Lessons from Powerball Jack

Monday, September 24, 2007 posted 11:03 AM EDT

Five years after hitting the Powerball, Jack Whittaker admitted that he doesn’t have any friends.

Jack doesn’t have a lot going for him. He has run through millions of dollars, been involved in more than 450 legal actions, had his granddaughter die of a drug overdose, had his wife file for divorce and has been a public embarrassment.

It took years of blowing money on booze and strippers, but Jack seems to be wising up.

I read an interview where he offers other lottery winners some sound advice.

Jack’s best tip was to not start giving money away. “The more you give away,” he said, “the more they want you to give. And once you start giving it away, everyone labels you an easy touch and they are right there after you.”

Jack found out that money can’t buy you love.

People come into money unexpectedly and think their newfound money will buy them respect.

Instead, it buys them a lack of respect. A person with a soft touch is seen as a “mark” by con artists or “friends” with an entitlement mentality.

Those wanting handouts try to befriend the Jack Whitakers of the world. They figure a guy like Jack won’t miss a million dollars or so.

People who didn’t like you before you had money won’t suddenly start to like you when you are rich. They may like your checkbook, but they won’t like you.

At some level, Jack figured it out early on. He walked into strip clubs with hundreds of thousands of dollars. The strippers may have appealed to various parts of Jack’s anatomy, but they were only concerned with Jack’s wallet. Jack knew their motives, but he didn’t care.

Now, the money is gone and so are his fast-money “friends.” I hope Jack enjoyed it, but it doesn’t sound like he did.

Jack understands that he screwed up big time stating, “I’m only going to be remembered as that lunatic who won the lottery.”

He is absolutely right.

He set up the Jack Whittaker Foundation, which built churches and gave out college scholarships. He made a positive impact on a lot of people, but no one is going to remember that. They are only going to remember all his screw-ups.

If Jack had been smart, he would have given a big, tax-deductible, chunk of money to the foundation.

Then he could have told all the beggars and borrowers wanting money that they needed to qualify for a foundation grant. The foundation would have decided which cause was worthy and which was not.

I doubt that strippers would be on the list.

If Jack’s friends needed to borrow money, that is what banks are for. Every city has one. Banks understand the criteria for making a loan and the likelihood of it being paid back.

Banks know a lot more about lending than individuals do. When people ask me for a loan or try to borrow money from my clients, I send them to a bank. Banks are in the lending business and I am not.

When Jack became the personal banker for his friends, he lost his money and his friends.

I understand why people give money to friends and relatives. They love the people and want to help them.

They are using the wrong device to show love.

There is a scene in the movie, “Oh God,” where a televangelist told his flock, “I want to talk about the kind of love where you reach down in your pocket and dig deep!”

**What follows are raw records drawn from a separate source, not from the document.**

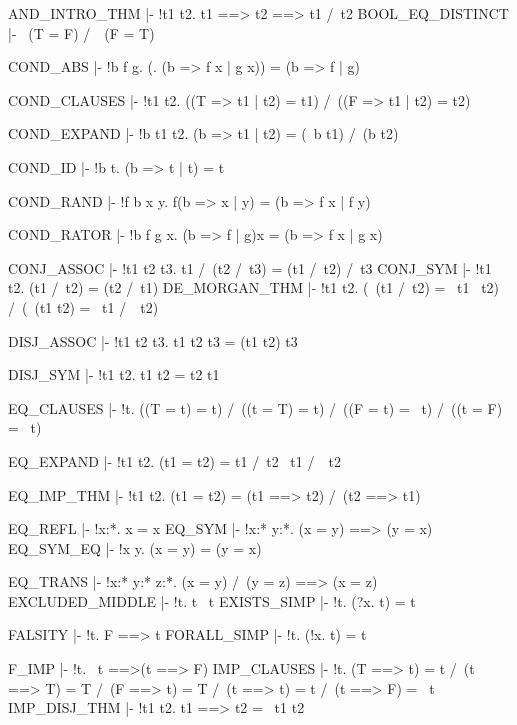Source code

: \THEOREM AND\_INTRO\_THM {\none}
|- !t1 t2. t1 ==> t2 ==> t1 /\ t2
\ENDTHEOREM
\THEOREM BOOL\_EQ\_DISTINCT {\none}
|- ~(T = F) /\ ~(F = T)
\ENDTHEOREM

\THEOREM COND\_ABS {\none}
|- !b f g. (\x. (b => f x | g x)) = (b => f | g)
\ENDTHEOREM

\THEOREM COND\_CLAUSES {\none}
|- !t1 t2. ((T => t1 | t2) = t1) /\ ((F => t1 | t2) = t2)
\ENDTHEOREM

\THEOREM COND\_EXPAND {\none}
|- !b t1 t2. (b => t1 | t2) = (~b \/ t1) /\ (b \/ t2)
\ENDTHEOREM

\THEOREM COND\_ID {\none}
|- !b t. (b => t | t) = t
\ENDTHEOREM

\THEOREM COND\_RAND {\none}
|- !f b x y. f(b => x | y) = (b => f x | f y)
\ENDTHEOREM

\THEOREM COND\_RATOR {\none}
|- !b f g x. (b => f | g)x = (b => f x | g x)
\ENDTHEOREM

\THEOREM CONJ\_ASSOC {\none}
|- !t1 t2 t3. t1 /\ (t2 /\ t3) = (t1 /\ t2) /\ t3
\ENDTHEOREM
\THEOREM CONJ\_SYM {\none}
|- !t1 t2. (t1 /\ t2) = (t2 /\ t1)
\ENDTHEOREM
\THEOREM DE\_MORGAN\_THM {\none}
|- !t1 t2. (~(t1 /\ t2) = ~t1 \/ ~t2) /\ (~(t1 \/ t2) = ~t1 /\ ~t2)
\ENDTHEOREM

\THEOREM DISJ\_ASSOC {\none}
|- !t1 t2 t3. t1 \/ t2 \/ t3 = (t1 \/ t2) \/ t3
\ENDTHEOREM

\THEOREM DISJ\_SYM {\none}
|- !t1 t2. t1 \/ t2 = t2 \/ t1
\ENDTHEOREM

\THEOREM EQ\_CLAUSES {\none}
|- !t.
    ((T = t) = t) /\ ((t = T) = t) /\ ((F = t) = ~t) /\ ((t = F) = ~t)
\ENDTHEOREM

\THEOREM EQ\_EXPAND {\none}
|- !t1 t2. (t1 = t2) = t1 /\ t2 \/ ~t1 /\ ~t2
\ENDTHEOREM

\THEOREM EQ\_IMP\_THM {\none}
|- !t1 t2. (t1 = t2) = (t1 ==> t2) /\ (t2 ==> t1)
\ENDTHEOREM

\THEOREM EQ\_REFL {\none}
|- !x:*. x = x
\ENDTHEOREM
\THEOREM EQ\_SYM {\none}
|- !x:* y:*. (x = y) ==> (y = x)
\ENDTHEOREM
\THEOREM EQ\_SYM\_EQ {\none}
|- !x y. (x = y) = (y = x)
\ENDTHEOREM

\THEOREM EQ\_TRANS {\none}
|- !x:* y:* z:*. (x = y) /\ (y = z) ==> (x = z)
\ENDTHEOREM
\THEOREM EXCLUDED\_MIDDLE {\none}
|- !t. t \/ ~t
\ENDTHEOREM
\THEOREM EXISTS\_SIMP {\none}
|- !t. (?x. t) = t
\ENDTHEOREM

\THEOREM FALSITY {\none}
|- !t. F ==> t
\ENDTHEOREM
\THEOREM FORALL\_SIMP {\none}
|- !t. (!x. t) = t
\ENDTHEOREM

\THEOREM F\_IMP {\none}
|- !t. ~t ==>(t ==> F)
\ENDTHEOREM
\THEOREM IMP\_CLAUSES {\none}
|- !t. (T ==> t) = t /\
       (t ==> T) = T /\
       (F ==> t) = T /\
       (t ==> t) = t /\
       (t ==> F) = ~t
\ENDTHEOREM
\THEOREM IMP\_DISJ\_THM {\none}
|- !t1 t2. t1 ==> t2 = ~t1 \/ t2
\ENDTHEOREM

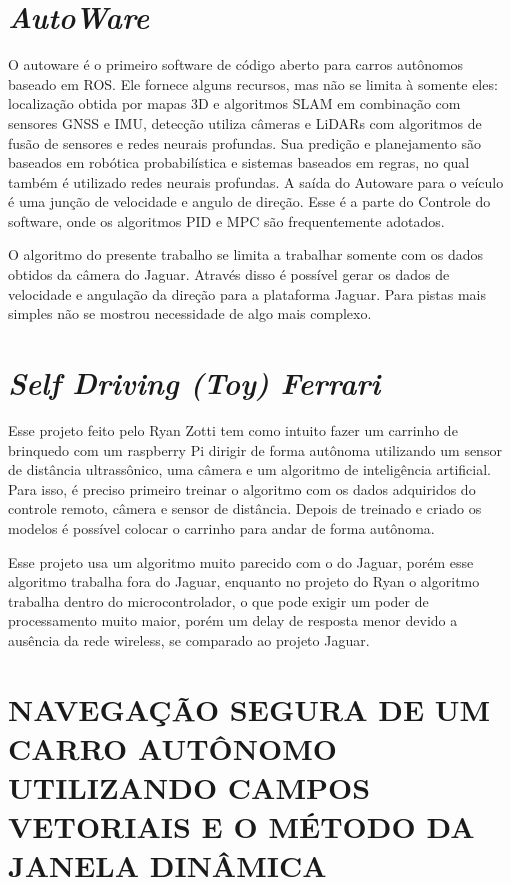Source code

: \section{\textit{AutoWare}}
\label{AutoWare}

O autoware é o primeiro software de código aberto para carros autônomos baseado em ROS. Ele fornece alguns recursos, mas não se limita à somente eles: localização obtida por mapas 3D e algoritmos SLAM em combinação com sensores GNSS e IMU, detecção utiliza câmeras e LiDARs com algoritmos de fusão de sensores e redes neurais profundas. Sua predição e planejamento são baseados em robótica probabilística e sistemas baseados em regras, no qual também é utilizado redes neurais profundas. A saída do Autoware para o veículo é uma junção de velocidade e angulo de direção. Esse é a parte do Controle do software, onde os algoritmos PID e MPC são frequentemente adotados. \cite{autoware}

O algoritmo do presente trabalho se limita a trabalhar somente com os dados obtidos da câmera do Jaguar. Através disso é possível gerar os dados de velocidade e angulação da direção para a plataforma Jaguar. Para pistas mais simples não se mostrou necessidade de algo mais complexo.

\section{\textit{Self Driving (Toy) Ferrari}}
\label{Self_Driving_(Toy)_Ferrari}

Esse projeto feito pelo Ryan Zotti tem como intuito fazer um carrinho de brinquedo com um raspberry Pi dirigir de forma autônoma utilizando um sensor de distância ultrassônico, uma câmera e um algoritmo de inteligência artificial. Para isso, é preciso primeiro treinar o algoritmo com os dados adquiridos do controle remoto, câmera e sensor de distância. Depois de treinado e criado os modelos é possível colocar o carrinho para andar de forma autônoma. \cite{selfdrivingcartoy}

Esse projeto usa um algoritmo muito parecido com o do Jaguar, porém esse algoritmo trabalha fora do Jaguar, enquanto no projeto do Ryan o algoritmo trabalha dentro do microcontrolador, o que pode exigir um poder de processamento muito maior, porém um delay de resposta menor devido a ausência da rede wireless, se comparado ao projeto Jaguar.

\section{NAVEGAÇÃO SEGURA DE UM CARRO AUTÔNOMO UTILIZANDO CAMPOS VETORIAIS E O MÉTODO DA JANELA DINÂMICA}
\label{NAVEGAÇÃO_SEGURA}

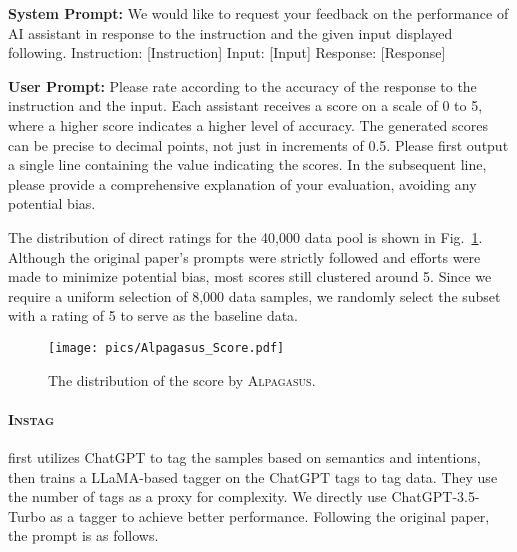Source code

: \begin{promptbox}
    \vspace{-0.2cm}
    \textbf{System Prompt:}\newline
    We would like to request your feedback on the performance of AI assistant in response to the instruction and the given input displayed following.\newline\newline
    Instruction: [Instruction]\newline
    Input: [Input]\newline
    Response: [Response]\newline
    
    \textbf{User Prompt:}\newline
    Please rate according to the accuracy of the response to the instruction and the input. Each assistant receives a score on a scale of 0 to 5, where a higher score indicates a higher level of accuracy. The generated scores can be precise to decimal points, not just in increments of 0.5. Please first output a single line containing the value indicating the scores. In the subsequent line, please provide a comprehensive explanation of your evaluation, avoiding any potential bias.
\end{promptbox}

The distribution of direct ratings for the 40,000 data pool is shown in Fig.~\ref{fig:Alpagasus}. Although the original paper's prompts were strictly followed and efforts were made to minimize potential bias, most scores still clustered around 5. Since we require a uniform selection of 8,000 data samples, we randomly select the subset with a rating of 5 to serve as the baseline data.

\begin{figure}[h]
\centering
\texttt{[image: pics/Alpagasus\_Score.pdf]}
\caption{The distribution of the score by \textsc{Alpagasus}.}
\label{fig:Alpagasus}
\end{figure}

\paragraph{\textsc{Instag~\cite{lu2023instag}}} first utilizes ChatGPT to tag the samples based on semantics and intentions, then trains a LLaMA-based tagger on the ChatGPT tags to tag data. They use the number of tags as a proxy for complexity. We directly use ChatGPT-3.5-Turbo as a tagger to achieve better performance. Following the original paper, the prompt is as follows.

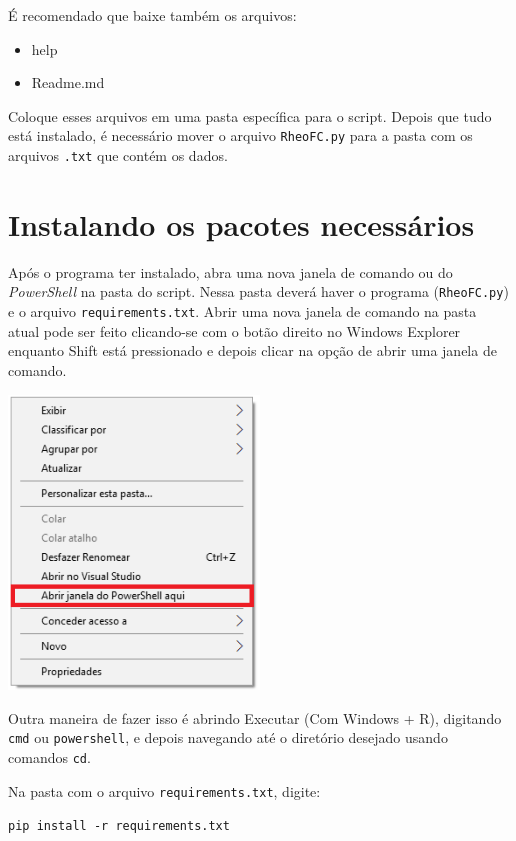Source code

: \documentclass[a4paper, 12pt]{article}
\begin{document}
É recomendado que baixe também os arquivos:

\begin{itemize}
\item help
\item Readme.md
\end{itemize}

Coloque esses arquivos em uma pasta específica para o script. Depois que tudo está instalado, é necessário mover o arquivo \texttt{RheoFC.py} para a pasta com os arquivos \texttt{.txt} que contém os dados.

\section{Instalando os pacotes necessários}

Após o programa ter instalado, abra uma nova janela de comando ou do \emph{PowerShell} na pasta do script. Nessa pasta deverá haver o programa (\texttt{RheoFC.py}) e o arquivo \texttt{requirements.txt}. Abrir uma nova janela de comando na pasta atual pode ser feito clicando-se com o botão direito no Windows Explorer enquanto Shift está pressionado e depois clicar na opção de abrir uma janela de comando.

\begin{center}
\includegraphics[width = 0.5\textwidth]{PowerShell}
\end{center}

Outra maneira de fazer isso é abrindo Executar (Com Windows + R), digitando \texttt{cmd} ou \texttt{powershell}, e depois navegando até o diretório desejado usando comandos \texttt{cd}.

Na pasta com o arquivo \texttt{requirements.txt}, digite:

\texttt{pip install -r requirements.txt}
\end{document}
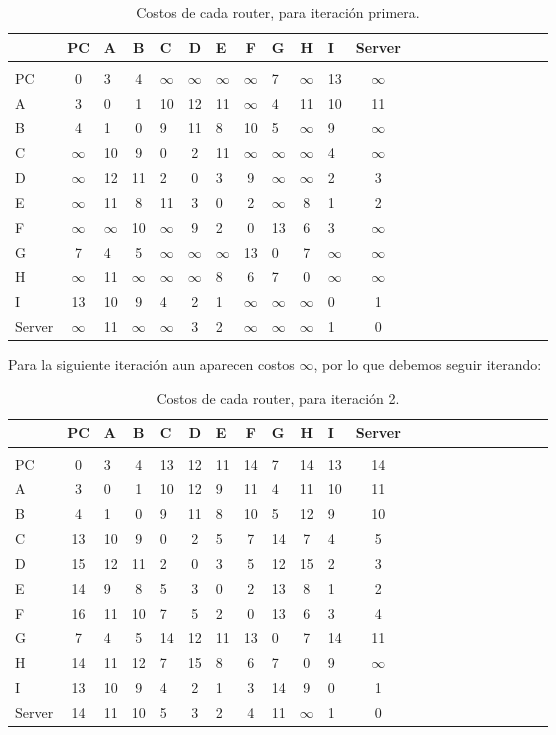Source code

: \documentclass[a4papaer]{article}
\begin{document}
\begin{table}[h]
\centering
\begin{tabular}{lclclclclclclclclclclc}

& PC & A & B & C & D & E & F & G & H & I & Server \\\hline\\
PC&0&3&4&$\infty$&$\infty$&$\infty$&$\infty$&7&$\infty$&13&$\infty$ \\
A&3&0&1&10&12&11&$\infty$&4&11&10&11 \\
B&4&1&0&9&11&8&10&5&$\infty$&9&$\infty$ \\
C&$\infty$&10&9&0&2&11&$\infty$&$\infty$&$\infty$&4&$\infty$ \\
D&$\infty$&12&11&2&0&3&9&$\infty$&$\infty$&2&3 \\
E&$\infty$&11&8&11&3&0&2&$\infty$&8&1&2 \\
F&$\infty$&$\infty$&10&$\infty$&9&2&0&13&6&3&$\infty$ \\
G&7&4&5&$\infty$&$\infty$&$\infty$&13&0&7&$\infty$&$\infty$ \\
H&$\infty$&11&$\infty$&$\infty$&$\infty$&8&6&7&0&$\infty$&$\infty$ \\
I&13&10&9&4&2&1&$\infty$&$\infty$&$\infty$&0&1 \\
Server&$\infty$&11&$\infty$&$\infty$&3&2&$\infty$&$\infty$&$\infty$&1&0 \\

\end{tabular}
\caption{\label{tab:widgets}Costos de cada router, para iteración primera.}
\end{table}

Para la siguiente iteración aun aparecen costos $\infty$, por lo que debemos seguir iterando: 

\begin{table}[h]
\centering
\begin{tabular}{lclclclclclclclclclclc}

& PC & A & B & C & D & E & F & G & H & I & Server \\\hline\\
PC&0&3&4&13&12&11&14&7&14&13&14 \\
A&3&0&1&10&12&9&11&4&11&10&11 \\
B&4&1&0&9&11&8&10&5&12&9&10 \\
C&13&10&9&0&2&5&7&14&7&4&5 \\
D&15&12&11&2&0&3&5&12&15&2&3 \\
E&14&9&8&5&3&0&2&13&8&1&2 \\
F&16&11&10&7&5&2&0&13&6&3&4 \\
G&7&4&5&14&12&11&13&0&7&14&11 \\
H&14&11&12&7&15&8&6&7&0&9&$\infty$ \\
I&13&10&9&4&2&1&3&14&9&0&1 \\
Server&14&11&10&5&3&2&4&11&$\infty$&1&0 \\

\end{tabular}
\caption{\label{tab:widgets}Costos de cada router, para iteración 2.}
\end{table}
\end{document}

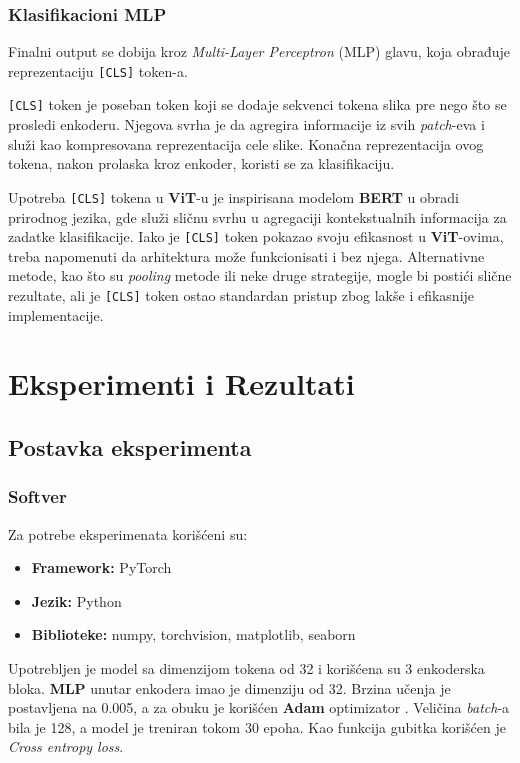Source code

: \documentclass[12pt]{article}
\begin{document}
   \newpage
   \subsubsection{Klasifikacioni MLP}
   Finalni output se dobija kroz \textit{Multi-Layer Perceptron} (MLP) glavu, koja 
   obrađuje reprezentaciju \texttt{[CLS]} token-a.

   \texttt{[CLS]} token je poseban token koji se dodaje sekvenci tokena slika pre 
   nego što se prosledi enkoderu. Njegova svrha je da agregira informacije iz svih 
   \textit{patch}-eva i služi kao kompresovana reprezentacija cele slike. Konačna 
   reprezentacija ovog tokena, nakon prolaska kroz enkoder, koristi se za 
   klasifikaciju.

   Upotreba \texttt{[CLS]} tokena u \textbf{ViT}-u je inspirisana modelom \textbf{BERT} 
   \cite{bert} u obradi prirodnog jezika, gde služi sličnu svrhu u agregaciji kontekstualnih 
   informacija za zadatke klasifikacije. Iako je \texttt{[CLS]} token pokazao svoju efikasnost u 
   \textbf{ViT}-ovima, treba napomenuti da arhitektura može funkcionisati i bez njega. 
   Alternativne metode, kao što su \textit{pooling} metode ili neke druge strategije, mogle 
   bi postići slične rezultate, ali je \texttt{[CLS]} token ostao standardan pristup zbog lakše i efikasnije
   implementacije.

   \section{Eksperimenti i Rezultati}
   \subsection{Postavka eksperimenta}
   \subsubsection{Softver}
   Za potrebe eksperimenata korišćeni su:
   \begin{itemize}
      \vspace{-0.5cm}
      \setlength\itemsep{0.2em} %
      \item \textbf{Framework:} PyTorch
      \item \textbf{Jezik:} Python
      \item \textbf{Biblioteke:} numpy, torchvision, matplotlib, seaborn
   \end{itemize}
   Upotrebljen je model sa dimenzijom tokena od 32 i 
   korišćena su 3 enkoderska bloka. \textbf{MLP} unutar enkodera imao je dimenziju 
   od 32. Brzina učenja je postavljena na 0.005, a za obuku je korišćen \textbf{Adam} 
   optimizator \cite{adam}. Veličina \textit{batch}-a bila je 128, a model je 
   treniran tokom 30 epoha. Kao funkcija gubitka korišćen je \textit{Cross entropy loss}.
\end{document}

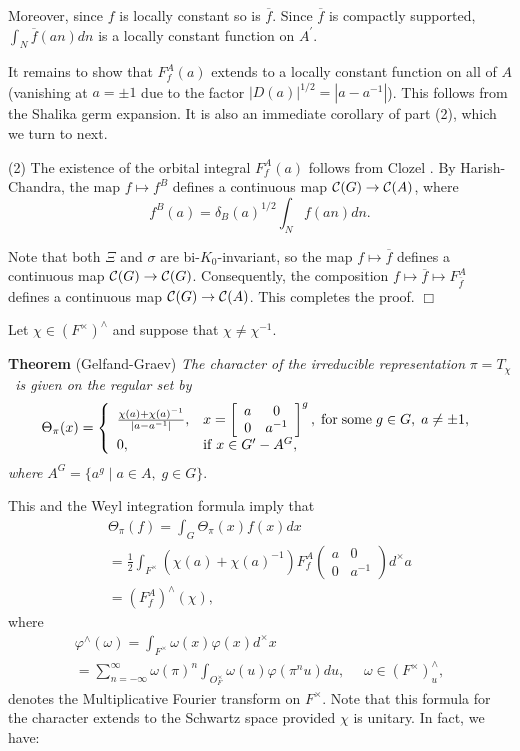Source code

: \documentclass[11pt, a4paper]{article}
\begin{document}
Moreover, since $f$ is locally constant so is $\overline{f}$. Since $%
\overline{f}$ is compactly supported, $\int_N\overline{f}(an)dn$ is a
locally constant function on $A^{\prime }$.

It remains to show that $F_f^A(a)$ extends to a locally constant function on
all of $A$ (vanishing at $a=\pm 1$ due to the factor $|D(a)|^{1/2}=|a-a^{-1}|$). This follows from the Shalika germ expansion. It is also
an immediate corollary of part (2), which we turn to next.

(2) The existence of the orbital integral $F_f^A(a)$ follows from Clozel \cite{C}. By
Harish-Chandra, the map $f\longmapsto f^B$ defines a continuous map ${\cal C}%
(G)\rightarrow {\cal C}(A)$, where
\[
f^B(a)=\delta _B(a)^{1/2}\int_Nf(an)dn.
\]

Note that both $\Xi $ and $\sigma $ are bi-$K_0$-invariant, so the map $%
f\longmapsto \overline{f}$ defines a continuous map ${\cal C}(G)\rightarrow 
{\cal C}(G)$. Consequently, the composition $f\longmapsto \overline{f}%
\longmapsto F_{\overline{f}}^A$ defines a continuous map ${\cal C}%
(G)\rightarrow {\cal C}(A)$. This completes the proof. $\Box $

Let $\chi \in (F^{\times })^{\wedge }$ and suppose that $\chi \neq \chi
^{-1}$.

{\bf Theorem} (Gelfand-Graev) {\em The character of the irreducible
representation }$\pi =T_\chi ${\em \ is given on the regular set by}
\[
\Theta _\pi (x)=\left\{ 
\begin{array}{ll}
\frac{\chi (a)+\chi (a)^{-1}}{|a-a^{-1}|}, & x=\left[ 
\begin{array}{cc}
a & 0 \\ 
0 & a^{-1}
\end{array}
\right] ^g,\; {\rm for\;some}\;g\in G,\;a\neq \pm 1, \\ 
0, & {\rm if}\;x\in G^{\prime }-A^G,
\end{array}
\right.
\]
{\em where }$A^G=\{a^g\;|\;a\in A,\;g\in G\}$.

This and the Weyl integration formula imply that
\[
\begin{array}{c}
\Theta _\pi (f)=\int_G\Theta _\pi (x)f(x)dx \\ 
=\frac 12\int_{F^{\times }}(\chi (a)+\chi (a)^{-1})F_f^A\left( 
\begin{array}{cc}
a & 0 \\ 
0 & a^{-1}
\end{array}
\right)d^{\times }a \\ 
=(F_f^A)^{\wedge }(\chi ),
\end{array}
\]
where
\[
\begin{array}{c}
\varphi ^{\wedge }(\omega )=\int_{F^{\times }}\omega (x)\varphi (x)d^{\times
}x \\ 
=\sum_{n=-\infty }^\infty \omega (\pi )^n\int_{O_F^{\times }}\omega
(u)\varphi (\pi ^nu)du,\ \ \ \ \ \ \omega \in (F^{\times })_u^{\wedge },
\end{array}
\]
denotes the Multiplicative Fourier transform on $F^{\times }$. Note that this formula for
the character extends to the Schwartz space provided $\chi $ is unitary. In
fact, we have:
\end{document}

Like the movie character, too many people equate love with receiving gifts and too many people equate showing love with how much money they spend.

Powerball Jack learned about love the hard way. Before he won the lottery, he had a wife and a granddaughter. His wife left and his granddaughter is dead. As Jack admitted, none of his “friends” from the strip club are hanging around anymore.

He learned that by looking for love in all the wrong places. He lost the real love he had at home.

He has gotten the message, but at a terrible cost.